The town’s residents fiercely dispute Babeu’s assertion that military troops are needed along the border. Garino says media photos of National Guard troops on a lookout harm his city’s image. “In the background is Nogales.”
Olivia Ainza-Kramer, who runs the Nogales-Santa Cruz County Chamber of Commerce, said that troops on the border send the wrong message about a town in which more than 20,000 people come and go every day, contributing to the local economy. “We know we have federal agents. We know we have police officers here, etc. That’s different than having a perception of a soldier; that’s how we see it. Right now, if they bring the National Guard, it’s going to be a little bit intimidating,” she said. “The perception would be different.”
CRIME AND PUNISHMENT
Conservatives say that troops are needed at the border because the border-protection agency is too lenient with those it captures. Babeu maintains that the agency cannot recover trust because of its past practice of returning some border-crossers to Mexico without further consequence. President Bush put the kibosh on the so-called catch-and-release practice, also called “voluntary removal,” in 2006, but critics still lambast the current White House about it.
Under the old policy, agents released some aliens inside the United States on their own recognizance to appear at later court dates; many never showed. Also, some captured aliens were “voluntarily removed” to Mexico with nothing in their records but a bookkeeping reprimand, the equivalent of a parking ticket. It’s true that some illegal crossers are still offered that option for humanitarian reasons, but it is not the default practice, as it was in the beginning of the Obama administration. As recently as December, Texas Gov. Rick Perry accused the administration of releasing illegal immigrants into the United States. “You will not see a catch-and-release program like this administration has today, where people … are caught who are illegally in this country and because they haven’t been caught in a violent situation, they’re released, released into the general population,” he said during a Republican presidential primary debate.
Perry was wrong on a number of fronts. For Mexican nationals, the voluntary-removal practice never involved freeing undocumented immigrants inside the United States; they were sent back to Mexico. Before 2006, many border-crossers of non-Mexican dissent were released in the U.S. for later court dates, simply because detention facilities were full.
Both were bad policies. Then and now, Homeland Security officials rightly note that voluntary removals did nothing to deter crossings. In fact, border agents sometimes encountered the same crossers in a single eight-hour shift. Now, to counter recidivism, those captured are frequently sent to areas hundreds of miles from where they crossed. The tactic isn’t foolproof. Border Patrol officials acknowledge that the smuggling cartels can adapt quickly and find their men, but it is one of several changes the administration has implemented to impede their operations. Babeu and other critics say that it isn’t enough.
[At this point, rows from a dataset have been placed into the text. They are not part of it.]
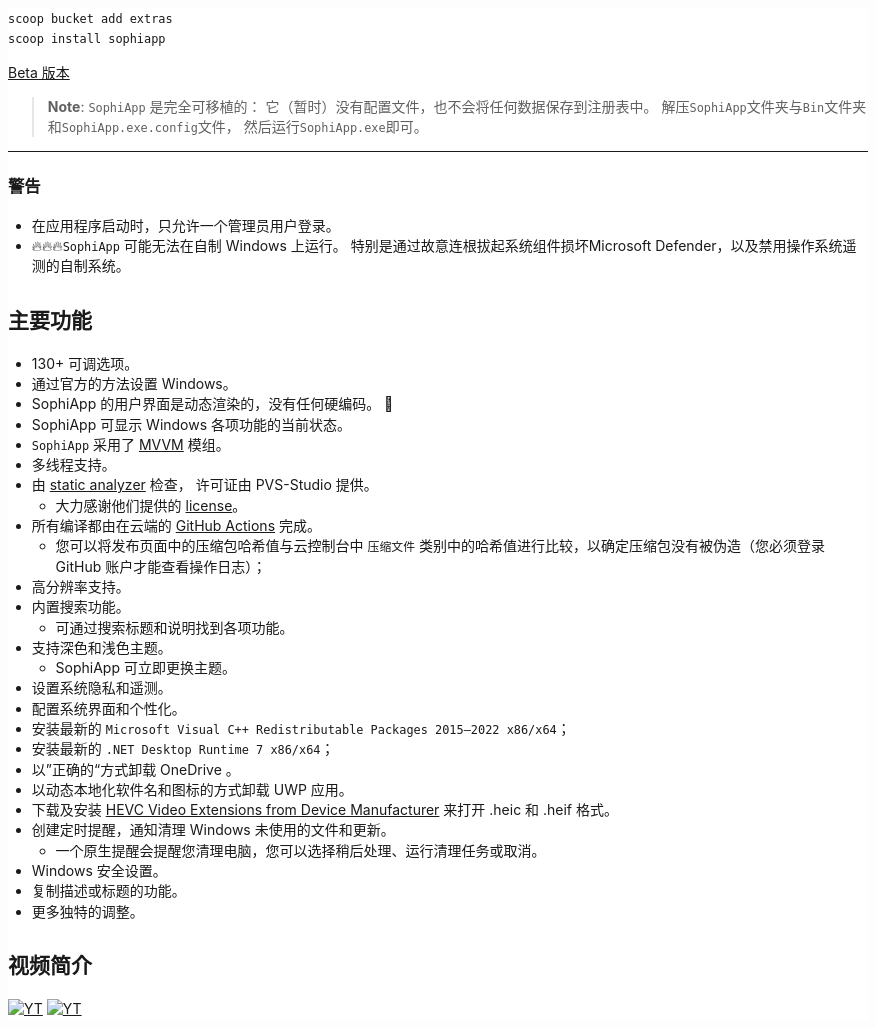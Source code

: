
 ```powershell
scoop bucket add extras
scoop install sophiapp
```

[Beta 版本](https://github.com/Sophia-Community/SophiApp/releases)

> **Note**: `SophiApp` 是完全可移植的： 它（暂时）没有配置文件，也不会将任何数据保存到注册表中。 解压`SophiApp`文件夹与`Bin`文件夹和`SophiApp.exe.config`文件， 然后运行`SophiApp.exe`即可。 

***

### 警告

* 在应用程序启动时，只允许一个管理员用户登录。
* 🔥🔥🔥`SophiApp` 可能无法在自制 Windows 上运行。 特别是通过故意连根拔起系统组件损坏Microsoft Defender，以及禁用操作系统遥测的自制系统。 

## 主要功能

* 130+ 可调选项。
* 通过官方的方法设置 Windows。
* SophiApp 的用户界面是动态渲染的，没有任何硬编码。 👻
* SophiApp 可显示 Windows 各项功能的当前状态。
* `SophiApp` 采用了 [MVVM](https://en.wikipedia.org/wiki/Model-view-viewmodel) 模组。
* 多线程支持。
* 由 [static analyzer](https://pvs-studio.com/pvs-studio) 检查， 许可证由 PVS-Studio 提供。
  * 大力感谢他们提供的 [license](https://pvs-studio.com/en/order/open-source-license)。
* 所有编译都由在云端的 [GitHub Actions](https://github.com/Sophia-Community/SophiApp/actions) 完成。
  * 您可以将发布页面中的压缩包哈希值与云控制台中 `压缩文件` 类别中的哈希值进行比较，以确定压缩包没有被伪造（您必须登录 GitHub 账户才能查看操作日志）；
* 高分辨率支持。
* 内置搜索功能。
  * 可通过搜索标题和说明找到各项功能。
* 支持深色和浅色主题。
  * SophiApp 可立即更换主题。
* 设置系统隐私和遥测。
* 配置系统界面和个性化。
* 安装最新的 `Microsoft Visual C++ Redistributable Packages 2015–2022 x86/x64`；
* 安装最新的 `.NET Desktop Runtime 7 x86/x64`；
* 以”正确的“方式卸载 OneDrive 。
* 以动态本地化软件名和图标的方式卸载 UWP 应用。
* 下载及安装 [HEVC Video Extensions from Device Manufacturer](https://www.microsoft.com/p/hevc-video-extensions-from-device-manufacturer/9n4wgh0z6vhq) 来打开 .heic 和 .heif 格式。
* 创建定时提醒，通知清理 Windows 未使用的文件和更新。
  * 一个原生提醒会提醒您清理电脑，您可以选择稍后处理、运行清理任务或取消。
* Windows 安全设置。
* 复制描述或标题的功能。
* 更多独特的调整。

## 视频简介

[![YT](https://img.youtube.com/vi/J0cvbVG9TGw/2.jpg)](https://www.youtube.com/watch?v=J0cvbVG9TGw&t=387s) [![YT](https://img.youtube.com/vi/CyA-oAkybFo/2.jpg)](https://www.youtube.com/watch?v=CyA-oAkybFo)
The Obama administration has responded to critiques with harsher penalties for illegal entrants. Now, some 90 percent of those apprehended in Arizona are placed into a new and pointedly named “consequence delivery system.” The program assigns ascending levels of punishments to illegal border-crossers. Voluntary removals are now reserved only for humanitarian purposes and for people who don’t pose an obvious threat (children, pregnant women, the elderly).